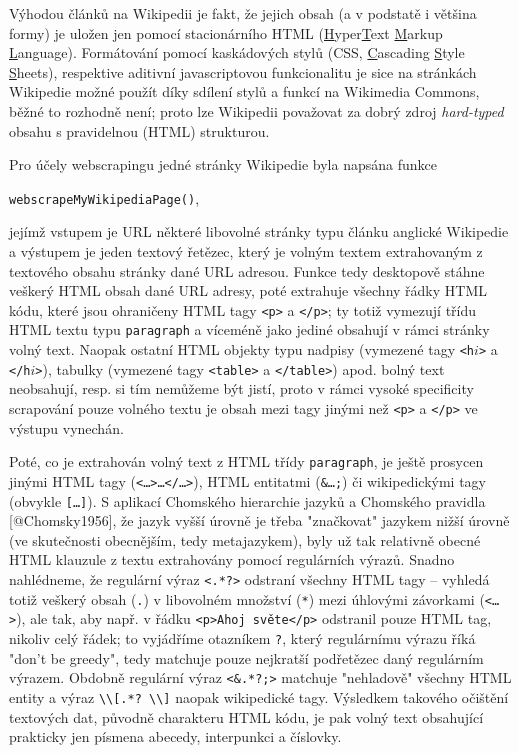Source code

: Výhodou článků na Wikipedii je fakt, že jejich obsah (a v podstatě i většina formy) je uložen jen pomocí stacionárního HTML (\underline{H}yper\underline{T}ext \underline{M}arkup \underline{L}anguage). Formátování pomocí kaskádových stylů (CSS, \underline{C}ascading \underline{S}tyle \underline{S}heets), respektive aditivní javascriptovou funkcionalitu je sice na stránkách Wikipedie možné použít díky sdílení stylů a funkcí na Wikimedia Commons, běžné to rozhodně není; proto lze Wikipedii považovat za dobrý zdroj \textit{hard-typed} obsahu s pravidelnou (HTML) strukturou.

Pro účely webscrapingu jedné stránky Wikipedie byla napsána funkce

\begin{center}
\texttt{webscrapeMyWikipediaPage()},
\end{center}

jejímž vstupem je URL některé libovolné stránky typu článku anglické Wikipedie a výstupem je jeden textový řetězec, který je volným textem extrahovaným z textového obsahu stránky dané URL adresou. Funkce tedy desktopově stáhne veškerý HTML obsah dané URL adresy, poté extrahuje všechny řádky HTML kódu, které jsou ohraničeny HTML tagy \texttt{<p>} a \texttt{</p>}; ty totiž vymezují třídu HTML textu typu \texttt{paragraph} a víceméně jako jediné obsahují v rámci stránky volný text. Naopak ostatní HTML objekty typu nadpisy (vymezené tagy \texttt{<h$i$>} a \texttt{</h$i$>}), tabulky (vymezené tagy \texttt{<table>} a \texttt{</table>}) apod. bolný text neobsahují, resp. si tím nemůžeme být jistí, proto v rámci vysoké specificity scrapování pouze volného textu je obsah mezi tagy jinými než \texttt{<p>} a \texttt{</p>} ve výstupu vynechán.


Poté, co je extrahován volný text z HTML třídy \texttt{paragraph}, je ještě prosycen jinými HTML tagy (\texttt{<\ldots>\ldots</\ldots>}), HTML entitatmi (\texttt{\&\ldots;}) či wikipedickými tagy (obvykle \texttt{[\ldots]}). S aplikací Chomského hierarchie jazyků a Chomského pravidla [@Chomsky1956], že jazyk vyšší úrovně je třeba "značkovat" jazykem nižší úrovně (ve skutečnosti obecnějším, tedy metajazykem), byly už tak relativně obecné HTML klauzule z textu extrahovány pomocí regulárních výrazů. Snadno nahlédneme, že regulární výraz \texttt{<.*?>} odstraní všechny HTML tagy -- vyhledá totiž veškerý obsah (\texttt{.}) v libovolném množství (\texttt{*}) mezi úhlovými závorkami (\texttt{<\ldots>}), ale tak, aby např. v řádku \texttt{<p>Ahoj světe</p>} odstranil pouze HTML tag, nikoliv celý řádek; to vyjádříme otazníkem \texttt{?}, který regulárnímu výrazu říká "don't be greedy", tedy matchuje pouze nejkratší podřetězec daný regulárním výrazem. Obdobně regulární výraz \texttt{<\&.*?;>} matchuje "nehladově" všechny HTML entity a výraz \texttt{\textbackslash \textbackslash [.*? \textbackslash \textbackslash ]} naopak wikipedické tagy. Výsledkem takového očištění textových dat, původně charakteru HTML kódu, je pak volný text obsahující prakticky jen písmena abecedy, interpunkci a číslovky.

————————

**THE PROBLEM**
Pictures should be left out when the records above are restated exactly.

**EXERCISE ANSWER**
Source code

: Výhodou článků na Wikipedii je fakt, že jejich obsah (a v podstatě i většina formy) je uložen jen pomocí stacionárního HTML (\underline{H}yper\underline{T}ext \underline{M}arkup \underline{L}anguage). Formátování pomocí kaskádových stylů (CSS, \underline{C}ascading \underline{S}tyle \underline{S}heets), respektive aditivní javascriptovou funkcionalitu je sice na stránkách Wikipedie možné použít díky sdílení stylů a funkcí na Wikimedia Commons, běžné to rozhodně není; proto lze Wikipedii považovat za dobrý zdroj \textit{hard-typed} obsahu s pravidelnou (HTML) strukturou.

Pro účely webscrapingu jedné stránky Wikipedie byla napsána funkce

\begin{center}
\texttt{webscrapeMyWikipediaPage()},
\end{center}

jejímž vstupem je URL některé libovolné stránky typu článku anglické Wikipedie a výstupem je jeden textový řetězec, který je volným textem extrahovaným z textového obsahu stránky dané URL adresou. Funkce tedy desktopově stáhne veškerý HTML obsah dané URL adresy, poté extrahuje všechny řádky HTML kódu, které jsou ohraničeny HTML tagy \texttt{<p>} a \texttt{</p>}; ty totiž vymezují třídu HTML textu typu \texttt{paragraph} a víceméně jako jediné obsahují v rámci stránky volný text. Naopak ostatní HTML objekty typu nadpisy (vymezené tagy \texttt{<h$i$>} a \texttt{</h$i$>}), tabulky (vymezené tagy \texttt{<table>} a \texttt{</table>}) apod. bolný text neobsahují, resp. si tím nemůžeme být jistí, proto v rámci vysoké specificity scrapování pouze volného textu je obsah mezi tagy jinými než \texttt{<p>} a \texttt{</p>} ve výstupu vynechán.


Poté, co je extrahován volný text z HTML třídy \texttt{paragraph}, je ještě prosycen jinými HTML tagy (\texttt{<\ldots>\ldots</\ldots>}), HTML entitatmi (\texttt{\&\ldots;}) či wikipedickými tagy (obvykle \texttt{[\ldots]}). S aplikací Chomského hierarchie jazyků a Chomského pravidla [@Chomsky1956], že jazyk vyšší úrovně je třeba "značkovat" jazykem nižší úrovně (ve skutečnosti obecnějším, tedy metajazykem), byly už tak relativně obecné HTML klauzule z textu extrahovány pomocí regulárních výrazů. Snadno nahlédneme, že regulární výraz \texttt{<.*?>} odstraní všechny HTML tagy -- vyhledá totiž veškerý obsah (\texttt{.}) v libovolném množství (\texttt{*}) mezi úhlovými závorkami (\texttt{<\ldots>}), ale tak, aby např. v řádku \texttt{<p>Ahoj světe</p>} odstranil pouze HTML tag, nikoliv celý řádek; to vyjádříme otazníkem \texttt{?}, který regulárnímu výrazu říká "don't be greedy", tedy matchuje pouze nejkratší podřetězec daný regulárním výrazem. Obdobně regulární výraz \texttt{<\&.*?;>} matchuje "nehladově" všechny HTML entity a výraz \texttt{\textbackslash \textbackslash [.*? \textbackslash \textbackslash ]} naopak wikipedické tagy. Výsledkem takového očištění textových dat, původně charakteru HTML kódu, je pak volný text obsahující prakticky jen písmena abecedy, interpunkci a číslovky.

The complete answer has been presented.